Rendered images with source text:
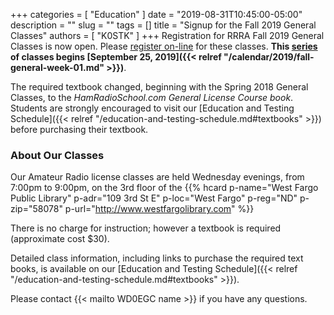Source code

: +++
categories = [ "Education" ]
date = "2019-08-31T10:45:00-05:00"
description = ""
slug = ""
tags = []
title = "Signup for the Fall 2019 General Classes"
authors = [ "K0STK" ]
+++
Registration for RRRA Fall 2019 General Classes is now open. Please
[register on-line](https://www.eventbrite.com/e/general-class-amateur-radio-licence-class-tickets-71153023609)
for these classes. **This [series](/dates/fall-2019-general) of classes begins
[September 25, 2019]({{< relref "/calendar/2019/fall-general-week-01.md" >}})**.

The required textbook changed, beginning with the Spring 2018 General
Classes, to the *HamRadioSchool.com General License Course book*.
Students are strongly encouraged to visit our
[Education and Testing Schedule]({{< relref "/education-and-testing-schedule.md#textbooks" >}})
before purchasing their textbook.

<!--more-->

### About Our Classes

Our Amateur Radio license classes are
held Wednesday evenings, from 7:00pm to 9:00pm, on the 3rd floor of the 
{{% hcard p-name="West Fargo Public Library" p-adr="109 3rd St E" p-loc="West Fargo" p-reg="ND" p-zip="58078" p-url="http://www.westfargolibrary.com" %}}

There is no charge for instruction; however a textbook is required
(approximate cost $30).

Detailed class information, including links to purchase the required
text books, is available on our
[Education and Testing Schedule]({{< relref "/education-and-testing-schedule.md#textbooks" >}}).

Please contact {{< mailto WD0EGC name >}} if you have any questions.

WHAT THE TASK ASKS
Set down each line from the line containing "(approximate cost $30)." through the final line of the data, exactly and with nothing added.

RESPONSE AREA
(approximate cost $30).

Detailed class information, including links to purchase the required
text books, is available on our
[Education and Testing Schedule]({{< relref "/education-and-testing-schedule.md#textbooks" >}}).

Please contact {{< mailto WD0EGC name >}} if you have any questions.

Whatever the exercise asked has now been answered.